Directions for this task:
Beginning at the line containing "More info on", output every line to the end of the data below exactly as it appears.

Saved data entries:
________________

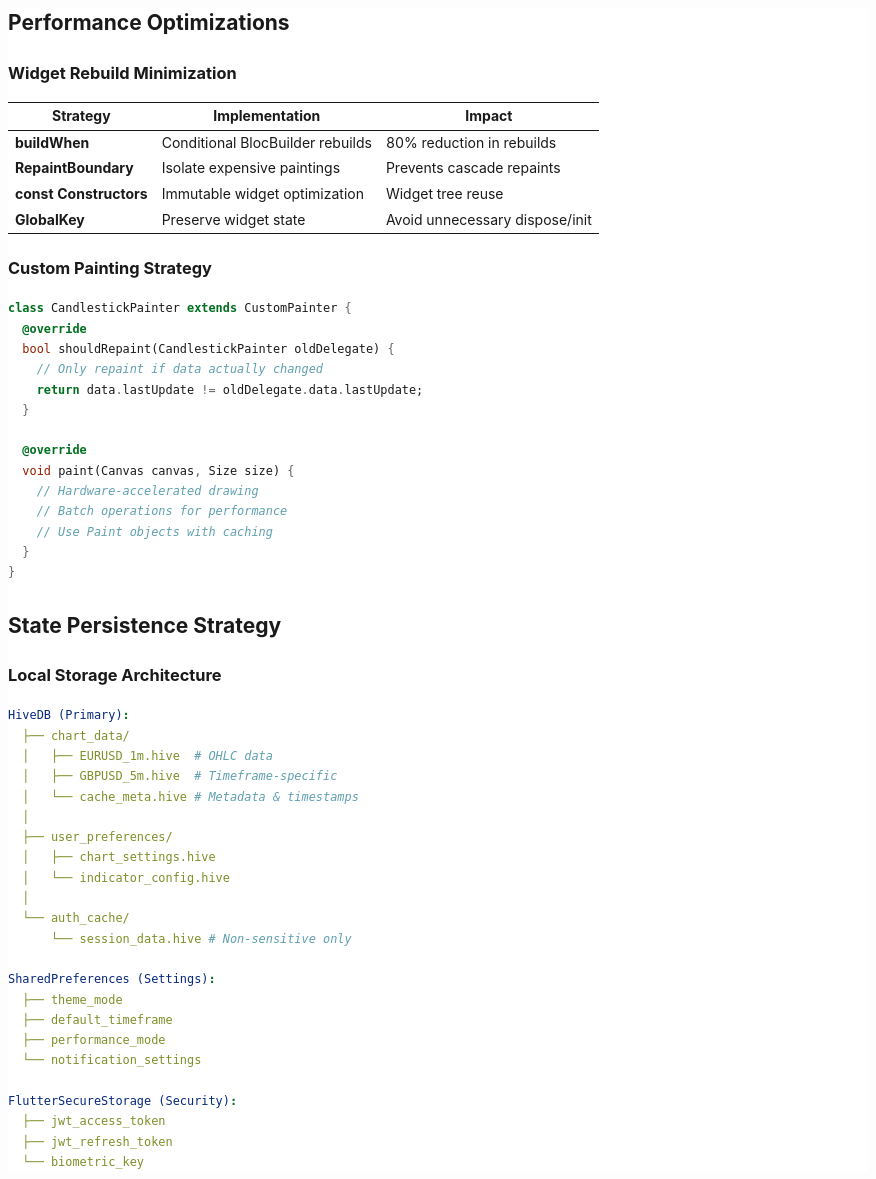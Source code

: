 ## **Performance Optimizations**

### **Widget Rebuild Minimization**

| Strategy | Implementation | Impact |
| --- | --- | --- |
| **buildWhen** | Conditional BlocBuilder rebuilds | 80% reduction in rebuilds |
| **RepaintBoundary** | Isolate expensive paintings | Prevents cascade repaints |
| **const Constructors** | Immutable widget optimization | Widget tree reuse |
| **GlobalKey** | Preserve widget state | Avoid unnecessary dispose/init |

### **Custom Painting Strategy**

```dart
class CandlestickPainter extends CustomPainter {
  @override
  bool shouldRepaint(CandlestickPainter oldDelegate) {
    // Only repaint if data actually changed
    return data.lastUpdate != oldDelegate.data.lastUpdate;
  }

  @override
  void paint(Canvas canvas, Size size) {
    // Hardware-accelerated drawing
    // Batch operations for performance
    // Use Paint objects with caching
  }
}

```

## **State Persistence Strategy**

### **Local Storage Architecture**

```yaml
HiveDB (Primary):
  ├── chart_data/
  │   ├── EURUSD_1m.hive  # OHLC data
  │   ├── GBPUSD_5m.hive  # Timeframe-specific
  │   └── cache_meta.hive # Metadata & timestamps
  │
  ├── user_preferences/
  │   ├── chart_settings.hive
  │   └── indicator_config.hive
  │
  └── auth_cache/
      └── session_data.hive # Non-sensitive only

SharedPreferences (Settings):
  ├── theme_mode
  ├── default_timeframe
  ├── performance_mode
  └── notification_settings

FlutterSecureStorage (Security):
  ├── jwt_access_token
  ├── jwt_refresh_token
  └── biometric_key

```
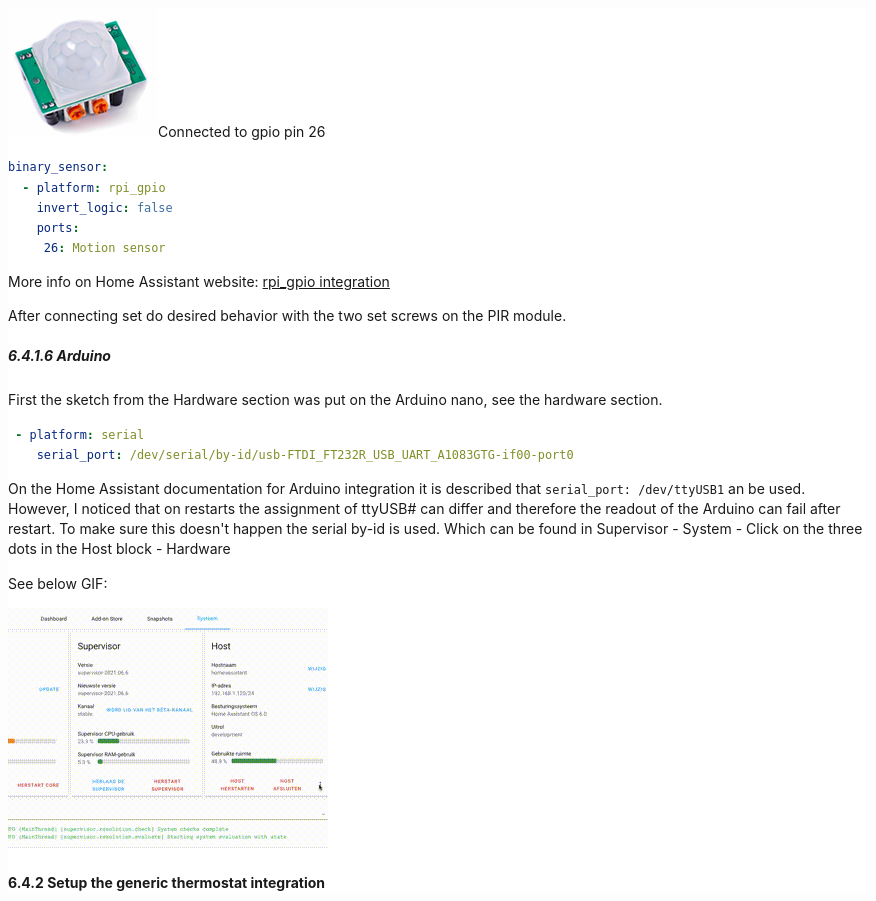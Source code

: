 ![](images/117958088-f8d28580-b31a-11eb-999f-f8b17d1bf0c5.png)Connected to gpio pin 26

```yaml
binary_sensor:
  - platform: rpi_gpio
    invert_logic: false
    ports:
     26: Motion sensor
```

More info on Home Assistant website: [rpi\_gpio integration](https://www.home-assistant.io/integrations/rpi_gpio/)

After connecting set do desired behavior with the two set screws on the PIR module.  

##### 6.4.1.6 **Arduino**

First the sketch from the Hardware section was put on the Arduino nano, see the hardware section.

```yaml
 - platform: serial
    serial_port: /dev/serial/by-id/usb-FTDI_FT232R_USB_UART_A1083GTG-if00-port0
```

On the Home Assistant documentation for Arduino integration it is described that `serial_port: /dev/ttyUSB1` an be used. However, I noticed that on restarts the assignment of ttyUSB# can differ and therefore the readout of the Arduino can fail after restart. To make sure this doesn't happen the serial by-id is used. Which can be found in Supervisor - System - Click on the three dots in the Host block - Hardware

See below GIF:

![](images/124147866-5ff4f680-da8f-11eb-9b1b-1c47cd8149ed.gif)

#### 6.4.2 Setup the generic thermostat integration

________________

Your response:
More info on Home Assistant website: [rpi\_gpio integration](https://www.home-assistant.io/integrations/rpi_gpio/)

After connecting set do desired behavior with the two set screws on the PIR module.  

##### 6.4.1.6 **Arduino**

First the sketch from the Hardware section was put on the Arduino nano, see the hardware section.

```yaml
 - platform: serial
    serial_port: /dev/serial/by-id/usb-FTDI_FT232R_USB_UART_A1083GTG-if00-port0
```

On the Home Assistant documentation for Arduino integration it is described that `serial_port: /dev/ttyUSB1` an be used. However, I noticed that on restarts the assignment of ttyUSB# can differ and therefore the readout of the Arduino can fail after restart. To make sure this doesn't happen the serial by-id is used. Which can be found in Supervisor - System - Click on the three dots in the Host block - Hardware

See below GIF:

![](images/124147866-5ff4f680-da8f-11eb-9b1b-1c47cd8149ed.gif)

#### 6.4.2 Setup the generic thermostat integration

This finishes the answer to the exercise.